(Saved entries)

+---+

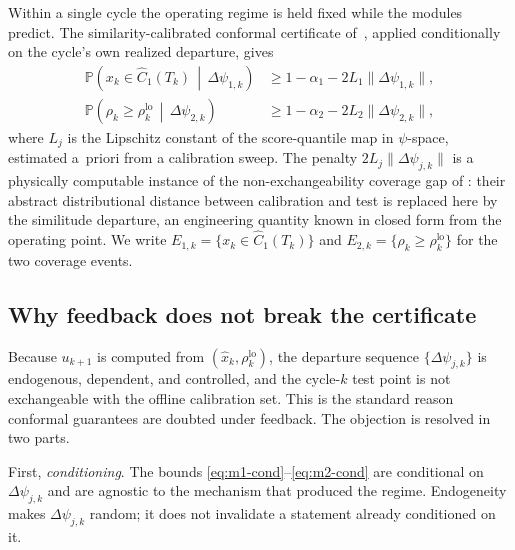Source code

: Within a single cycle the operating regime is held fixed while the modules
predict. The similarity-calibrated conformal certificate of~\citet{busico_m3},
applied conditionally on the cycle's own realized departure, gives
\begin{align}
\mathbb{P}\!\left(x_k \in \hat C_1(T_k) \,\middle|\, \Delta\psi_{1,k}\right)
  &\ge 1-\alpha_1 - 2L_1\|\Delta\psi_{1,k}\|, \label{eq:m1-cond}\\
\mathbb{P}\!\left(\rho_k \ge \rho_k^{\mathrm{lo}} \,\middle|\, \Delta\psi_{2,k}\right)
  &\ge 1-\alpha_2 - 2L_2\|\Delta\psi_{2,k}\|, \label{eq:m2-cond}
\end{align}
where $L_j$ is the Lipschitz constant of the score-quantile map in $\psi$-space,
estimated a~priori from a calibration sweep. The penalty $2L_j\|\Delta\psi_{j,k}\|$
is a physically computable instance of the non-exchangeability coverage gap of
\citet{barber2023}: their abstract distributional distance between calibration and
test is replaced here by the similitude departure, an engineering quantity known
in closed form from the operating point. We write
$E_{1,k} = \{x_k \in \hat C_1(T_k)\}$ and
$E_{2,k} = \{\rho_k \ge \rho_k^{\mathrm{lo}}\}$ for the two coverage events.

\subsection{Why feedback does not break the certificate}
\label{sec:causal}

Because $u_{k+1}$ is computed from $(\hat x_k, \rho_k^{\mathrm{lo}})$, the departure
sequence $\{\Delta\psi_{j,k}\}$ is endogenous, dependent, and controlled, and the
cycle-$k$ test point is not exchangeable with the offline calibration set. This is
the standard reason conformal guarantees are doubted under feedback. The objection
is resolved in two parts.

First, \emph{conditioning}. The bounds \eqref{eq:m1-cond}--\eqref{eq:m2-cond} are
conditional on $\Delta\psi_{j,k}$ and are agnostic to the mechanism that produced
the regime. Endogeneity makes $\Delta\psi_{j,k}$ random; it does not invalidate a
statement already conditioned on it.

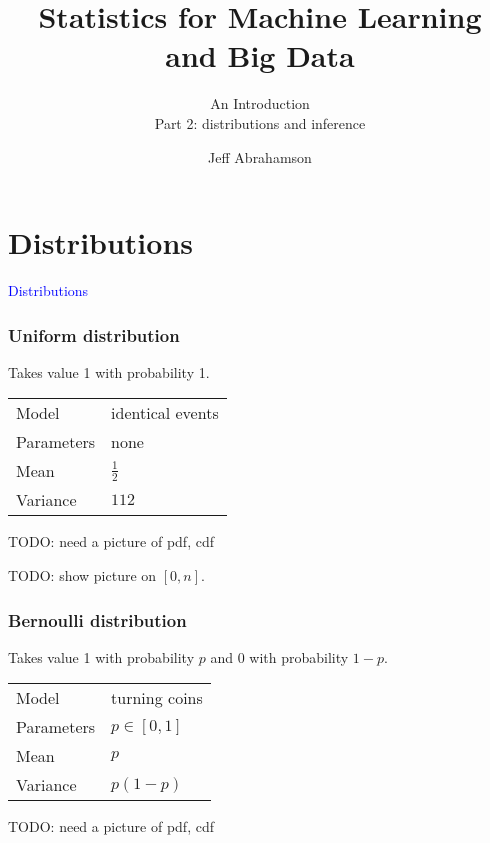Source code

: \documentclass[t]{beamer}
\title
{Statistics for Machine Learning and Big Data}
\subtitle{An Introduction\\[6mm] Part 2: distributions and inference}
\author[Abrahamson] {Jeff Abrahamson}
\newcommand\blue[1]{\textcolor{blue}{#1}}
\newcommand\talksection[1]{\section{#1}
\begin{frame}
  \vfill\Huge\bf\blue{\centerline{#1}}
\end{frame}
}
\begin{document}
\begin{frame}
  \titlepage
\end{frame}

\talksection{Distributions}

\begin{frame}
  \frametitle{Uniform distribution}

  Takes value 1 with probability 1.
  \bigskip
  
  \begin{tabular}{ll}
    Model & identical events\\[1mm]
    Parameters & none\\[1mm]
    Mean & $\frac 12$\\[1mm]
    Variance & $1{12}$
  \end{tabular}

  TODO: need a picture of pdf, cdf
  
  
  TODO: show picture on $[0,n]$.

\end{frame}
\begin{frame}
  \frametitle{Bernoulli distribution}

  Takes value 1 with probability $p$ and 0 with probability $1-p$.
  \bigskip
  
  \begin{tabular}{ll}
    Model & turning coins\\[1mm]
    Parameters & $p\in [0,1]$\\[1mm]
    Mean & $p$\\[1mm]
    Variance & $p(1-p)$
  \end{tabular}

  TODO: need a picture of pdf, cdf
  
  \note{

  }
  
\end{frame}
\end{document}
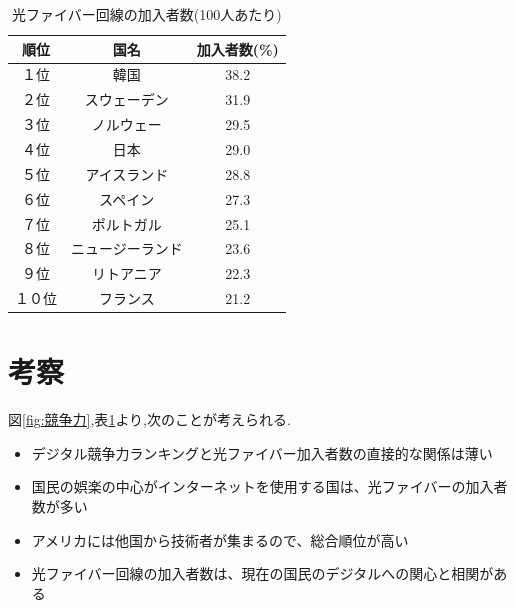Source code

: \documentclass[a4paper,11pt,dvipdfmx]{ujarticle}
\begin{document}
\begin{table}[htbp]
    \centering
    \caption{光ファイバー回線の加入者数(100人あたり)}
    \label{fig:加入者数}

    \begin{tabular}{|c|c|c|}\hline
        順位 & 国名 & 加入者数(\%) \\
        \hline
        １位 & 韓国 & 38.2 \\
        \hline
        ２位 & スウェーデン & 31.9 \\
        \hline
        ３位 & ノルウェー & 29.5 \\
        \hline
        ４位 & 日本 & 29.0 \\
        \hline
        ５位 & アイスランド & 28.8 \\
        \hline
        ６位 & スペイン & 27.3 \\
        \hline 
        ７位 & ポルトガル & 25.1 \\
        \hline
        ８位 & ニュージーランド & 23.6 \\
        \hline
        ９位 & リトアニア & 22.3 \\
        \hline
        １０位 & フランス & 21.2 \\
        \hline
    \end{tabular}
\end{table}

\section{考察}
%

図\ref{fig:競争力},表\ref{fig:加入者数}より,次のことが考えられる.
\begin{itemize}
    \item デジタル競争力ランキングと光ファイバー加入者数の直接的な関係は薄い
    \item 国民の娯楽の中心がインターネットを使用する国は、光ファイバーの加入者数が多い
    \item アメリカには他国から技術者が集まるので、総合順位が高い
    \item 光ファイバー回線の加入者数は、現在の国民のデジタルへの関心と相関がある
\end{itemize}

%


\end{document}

+---+

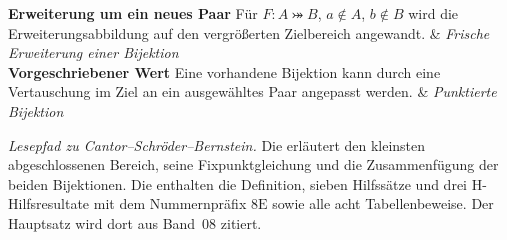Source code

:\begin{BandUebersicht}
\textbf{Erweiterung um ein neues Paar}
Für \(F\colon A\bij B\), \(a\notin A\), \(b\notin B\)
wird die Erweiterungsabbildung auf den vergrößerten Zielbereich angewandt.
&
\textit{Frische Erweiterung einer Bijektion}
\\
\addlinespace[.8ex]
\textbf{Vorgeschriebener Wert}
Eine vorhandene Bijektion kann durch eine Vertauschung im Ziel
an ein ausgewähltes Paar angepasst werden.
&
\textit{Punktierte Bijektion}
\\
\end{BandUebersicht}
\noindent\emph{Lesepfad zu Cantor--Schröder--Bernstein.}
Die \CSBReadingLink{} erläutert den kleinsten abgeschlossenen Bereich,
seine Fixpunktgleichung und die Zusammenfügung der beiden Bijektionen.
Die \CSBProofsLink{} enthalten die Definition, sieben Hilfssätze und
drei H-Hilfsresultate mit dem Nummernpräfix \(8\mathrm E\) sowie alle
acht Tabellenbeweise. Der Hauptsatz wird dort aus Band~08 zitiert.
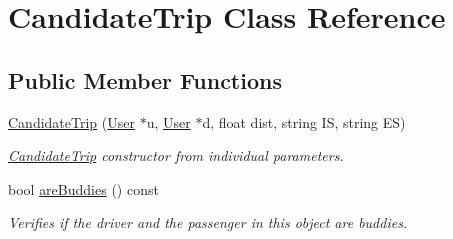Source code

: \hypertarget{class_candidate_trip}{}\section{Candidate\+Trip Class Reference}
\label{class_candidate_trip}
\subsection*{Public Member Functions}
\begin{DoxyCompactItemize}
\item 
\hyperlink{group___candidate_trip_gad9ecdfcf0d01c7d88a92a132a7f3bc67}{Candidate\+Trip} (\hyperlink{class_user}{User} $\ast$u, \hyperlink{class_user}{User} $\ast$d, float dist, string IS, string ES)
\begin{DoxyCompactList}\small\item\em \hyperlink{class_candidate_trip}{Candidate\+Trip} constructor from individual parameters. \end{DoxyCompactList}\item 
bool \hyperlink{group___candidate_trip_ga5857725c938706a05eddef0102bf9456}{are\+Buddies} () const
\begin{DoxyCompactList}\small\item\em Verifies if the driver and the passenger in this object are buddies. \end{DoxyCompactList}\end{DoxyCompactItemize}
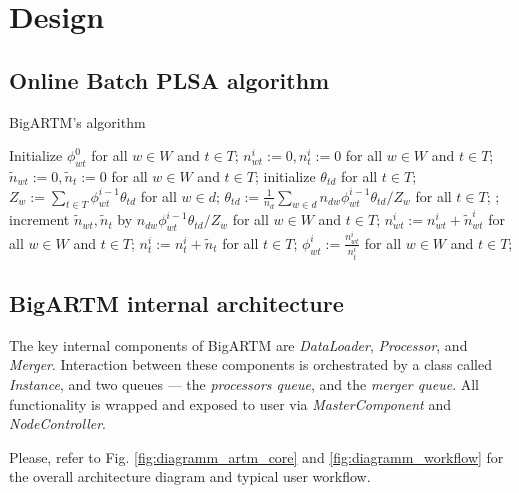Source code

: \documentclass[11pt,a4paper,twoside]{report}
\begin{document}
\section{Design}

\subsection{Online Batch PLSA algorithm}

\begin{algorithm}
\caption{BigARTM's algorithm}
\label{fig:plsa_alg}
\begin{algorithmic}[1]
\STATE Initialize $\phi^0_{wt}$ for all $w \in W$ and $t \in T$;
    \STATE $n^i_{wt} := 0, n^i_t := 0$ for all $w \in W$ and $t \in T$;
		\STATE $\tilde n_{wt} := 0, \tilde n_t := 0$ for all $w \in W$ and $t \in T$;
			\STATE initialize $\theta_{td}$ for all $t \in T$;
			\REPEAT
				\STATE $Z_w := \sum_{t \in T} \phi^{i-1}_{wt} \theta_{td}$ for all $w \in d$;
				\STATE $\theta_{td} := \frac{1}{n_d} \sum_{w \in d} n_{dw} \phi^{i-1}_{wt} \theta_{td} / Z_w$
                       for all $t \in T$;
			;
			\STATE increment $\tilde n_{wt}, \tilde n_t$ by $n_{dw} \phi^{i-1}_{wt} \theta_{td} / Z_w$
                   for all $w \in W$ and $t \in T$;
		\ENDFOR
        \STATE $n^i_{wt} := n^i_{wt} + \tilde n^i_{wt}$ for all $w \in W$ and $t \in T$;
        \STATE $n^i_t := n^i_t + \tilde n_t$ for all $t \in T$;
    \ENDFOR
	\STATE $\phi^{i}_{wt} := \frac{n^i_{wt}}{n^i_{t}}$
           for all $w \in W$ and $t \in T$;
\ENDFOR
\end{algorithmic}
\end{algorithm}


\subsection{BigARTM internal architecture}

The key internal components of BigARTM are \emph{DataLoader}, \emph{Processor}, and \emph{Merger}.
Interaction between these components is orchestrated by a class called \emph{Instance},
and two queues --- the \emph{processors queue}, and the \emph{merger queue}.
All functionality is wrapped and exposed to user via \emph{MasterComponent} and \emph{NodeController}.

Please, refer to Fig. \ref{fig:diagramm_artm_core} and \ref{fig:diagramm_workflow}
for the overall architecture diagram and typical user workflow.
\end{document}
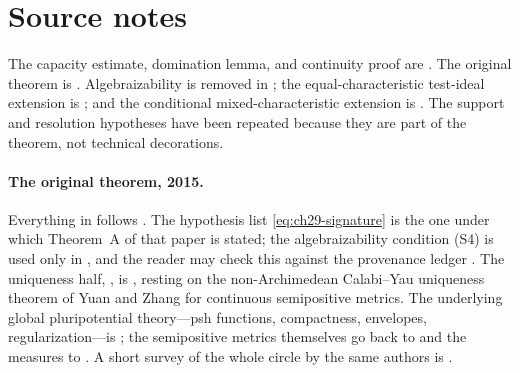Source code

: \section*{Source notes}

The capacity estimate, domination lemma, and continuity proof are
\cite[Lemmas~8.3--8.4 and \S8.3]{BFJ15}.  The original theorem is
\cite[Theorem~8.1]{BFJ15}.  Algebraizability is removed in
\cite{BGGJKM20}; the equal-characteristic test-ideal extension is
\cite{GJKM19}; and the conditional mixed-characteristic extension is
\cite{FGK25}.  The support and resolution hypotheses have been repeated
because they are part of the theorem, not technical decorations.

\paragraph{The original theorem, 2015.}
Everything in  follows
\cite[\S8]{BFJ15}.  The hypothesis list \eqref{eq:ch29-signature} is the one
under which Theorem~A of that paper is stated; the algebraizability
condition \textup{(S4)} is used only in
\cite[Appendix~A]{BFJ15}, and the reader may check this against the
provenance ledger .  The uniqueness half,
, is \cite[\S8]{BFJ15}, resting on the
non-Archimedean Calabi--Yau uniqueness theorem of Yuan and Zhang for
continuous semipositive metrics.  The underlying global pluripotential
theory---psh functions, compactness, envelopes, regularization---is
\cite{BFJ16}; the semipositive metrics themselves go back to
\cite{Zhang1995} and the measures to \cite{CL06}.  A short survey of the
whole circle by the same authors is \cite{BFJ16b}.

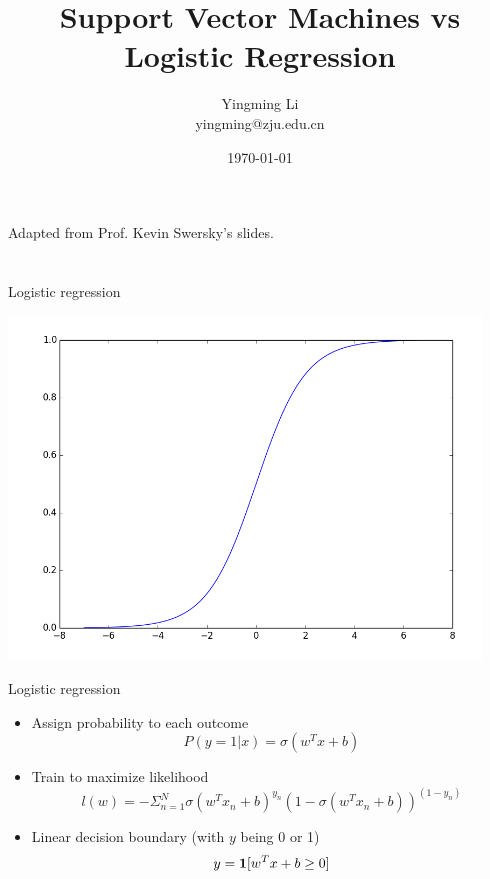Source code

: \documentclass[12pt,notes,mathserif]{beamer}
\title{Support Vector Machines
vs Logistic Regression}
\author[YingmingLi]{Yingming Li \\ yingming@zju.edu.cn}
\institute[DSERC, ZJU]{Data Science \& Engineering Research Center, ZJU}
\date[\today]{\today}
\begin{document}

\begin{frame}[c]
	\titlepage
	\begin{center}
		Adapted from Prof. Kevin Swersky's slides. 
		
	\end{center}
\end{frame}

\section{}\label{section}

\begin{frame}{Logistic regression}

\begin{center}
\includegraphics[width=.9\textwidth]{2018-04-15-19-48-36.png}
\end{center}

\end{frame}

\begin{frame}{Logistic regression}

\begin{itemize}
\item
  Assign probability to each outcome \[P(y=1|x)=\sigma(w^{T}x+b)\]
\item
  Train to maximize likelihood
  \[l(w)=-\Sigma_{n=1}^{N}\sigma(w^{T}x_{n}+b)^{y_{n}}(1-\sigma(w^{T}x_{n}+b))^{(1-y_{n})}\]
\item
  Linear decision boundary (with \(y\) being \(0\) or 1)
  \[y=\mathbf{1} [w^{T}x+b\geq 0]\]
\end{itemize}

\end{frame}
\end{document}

+---+

Filter the entries above and return only the lines holding "components".

The key internal components of BigARTM are \emph{DataLoader}, \emph{Processor}, and \emph{Merger}.
Interaction between these components is orchestrated by a class called \emph{Instance},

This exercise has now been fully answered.